### Records to process
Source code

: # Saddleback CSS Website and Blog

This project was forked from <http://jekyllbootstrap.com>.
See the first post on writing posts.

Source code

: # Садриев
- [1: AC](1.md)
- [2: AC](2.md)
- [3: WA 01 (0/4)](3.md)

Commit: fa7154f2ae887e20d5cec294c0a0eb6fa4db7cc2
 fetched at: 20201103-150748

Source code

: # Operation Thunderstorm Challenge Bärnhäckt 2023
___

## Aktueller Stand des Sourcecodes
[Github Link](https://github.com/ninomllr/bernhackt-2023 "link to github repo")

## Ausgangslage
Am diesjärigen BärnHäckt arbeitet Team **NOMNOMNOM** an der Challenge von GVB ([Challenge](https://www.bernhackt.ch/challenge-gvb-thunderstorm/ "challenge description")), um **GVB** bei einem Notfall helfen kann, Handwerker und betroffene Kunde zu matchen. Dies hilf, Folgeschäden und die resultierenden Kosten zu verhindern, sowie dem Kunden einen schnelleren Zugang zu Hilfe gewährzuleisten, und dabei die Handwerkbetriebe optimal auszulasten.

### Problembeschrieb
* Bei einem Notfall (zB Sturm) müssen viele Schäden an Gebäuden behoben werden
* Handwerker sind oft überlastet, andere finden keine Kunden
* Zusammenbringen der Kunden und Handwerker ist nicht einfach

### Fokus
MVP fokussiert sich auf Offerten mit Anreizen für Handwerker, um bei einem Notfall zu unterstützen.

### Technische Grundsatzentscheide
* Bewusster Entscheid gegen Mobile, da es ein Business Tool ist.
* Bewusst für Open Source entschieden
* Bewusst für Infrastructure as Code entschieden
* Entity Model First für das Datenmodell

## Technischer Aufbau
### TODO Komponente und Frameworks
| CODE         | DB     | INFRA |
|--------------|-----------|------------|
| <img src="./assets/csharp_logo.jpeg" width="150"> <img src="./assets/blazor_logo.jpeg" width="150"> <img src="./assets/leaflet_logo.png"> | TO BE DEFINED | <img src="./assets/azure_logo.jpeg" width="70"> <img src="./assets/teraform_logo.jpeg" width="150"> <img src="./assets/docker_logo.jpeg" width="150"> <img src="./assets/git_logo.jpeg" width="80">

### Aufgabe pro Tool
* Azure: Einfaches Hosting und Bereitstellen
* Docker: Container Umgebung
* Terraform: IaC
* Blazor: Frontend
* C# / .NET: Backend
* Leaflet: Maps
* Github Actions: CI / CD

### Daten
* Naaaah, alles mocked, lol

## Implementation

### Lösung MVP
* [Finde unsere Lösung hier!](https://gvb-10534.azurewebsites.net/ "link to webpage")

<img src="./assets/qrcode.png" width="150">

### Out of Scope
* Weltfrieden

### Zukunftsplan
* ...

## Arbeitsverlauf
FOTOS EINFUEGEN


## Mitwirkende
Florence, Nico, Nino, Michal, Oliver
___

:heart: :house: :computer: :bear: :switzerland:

### Required work
Return the material exactly as it stands above, but only from its first line to the line containing "## Ausgangslage", both ends included.

### Response to the task
Source code

: # Saddleback CSS Website and Blog

This project was forked from <http://jekyllbootstrap.com>.
See the first post on writing posts.

Source code

: # Садриев
- [1: AC](1.md)
- [2: AC](2.md)
- [3: WA 01 (0/4)](3.md)

Commit: fa7154f2ae887e20d5cec294c0a0eb6fa4db7cc2
 fetched at: 20201103-150748

Source code

: # Operation Thunderstorm Challenge Bärnhäckt 2023
___

## Aktueller Stand des Sourcecodes
[Github Link](https://github.com/ninomllr/bernhackt-2023 "link to github repo")

## Ausgangslage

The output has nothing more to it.